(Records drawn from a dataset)
◇ ◇ ◇ ◇ ◇

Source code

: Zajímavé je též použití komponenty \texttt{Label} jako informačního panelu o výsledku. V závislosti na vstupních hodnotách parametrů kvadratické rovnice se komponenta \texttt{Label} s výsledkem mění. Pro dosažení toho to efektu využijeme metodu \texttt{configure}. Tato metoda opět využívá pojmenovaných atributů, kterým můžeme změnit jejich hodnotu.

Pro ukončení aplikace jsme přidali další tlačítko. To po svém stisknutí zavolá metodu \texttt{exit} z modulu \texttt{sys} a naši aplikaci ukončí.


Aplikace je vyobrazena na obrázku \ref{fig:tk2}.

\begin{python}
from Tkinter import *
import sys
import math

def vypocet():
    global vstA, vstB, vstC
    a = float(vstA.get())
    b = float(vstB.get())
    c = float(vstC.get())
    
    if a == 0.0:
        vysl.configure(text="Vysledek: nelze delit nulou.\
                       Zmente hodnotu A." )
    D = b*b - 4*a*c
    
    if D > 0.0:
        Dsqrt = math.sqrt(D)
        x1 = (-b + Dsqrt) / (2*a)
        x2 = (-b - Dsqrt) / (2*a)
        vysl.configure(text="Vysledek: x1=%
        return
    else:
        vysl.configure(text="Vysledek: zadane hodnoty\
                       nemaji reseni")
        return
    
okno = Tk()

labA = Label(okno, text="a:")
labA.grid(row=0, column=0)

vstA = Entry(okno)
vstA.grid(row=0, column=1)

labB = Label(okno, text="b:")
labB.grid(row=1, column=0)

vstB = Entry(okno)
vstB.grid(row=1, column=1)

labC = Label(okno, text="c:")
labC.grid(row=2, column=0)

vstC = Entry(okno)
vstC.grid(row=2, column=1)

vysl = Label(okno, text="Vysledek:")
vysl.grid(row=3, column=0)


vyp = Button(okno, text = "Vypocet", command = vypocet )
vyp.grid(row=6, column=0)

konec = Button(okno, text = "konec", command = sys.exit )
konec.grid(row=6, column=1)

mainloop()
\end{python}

◇ ◇ ◇ ◇ ◇

Using the entries above, work out how many lines include the word "Dsqrt", and give only that count.

3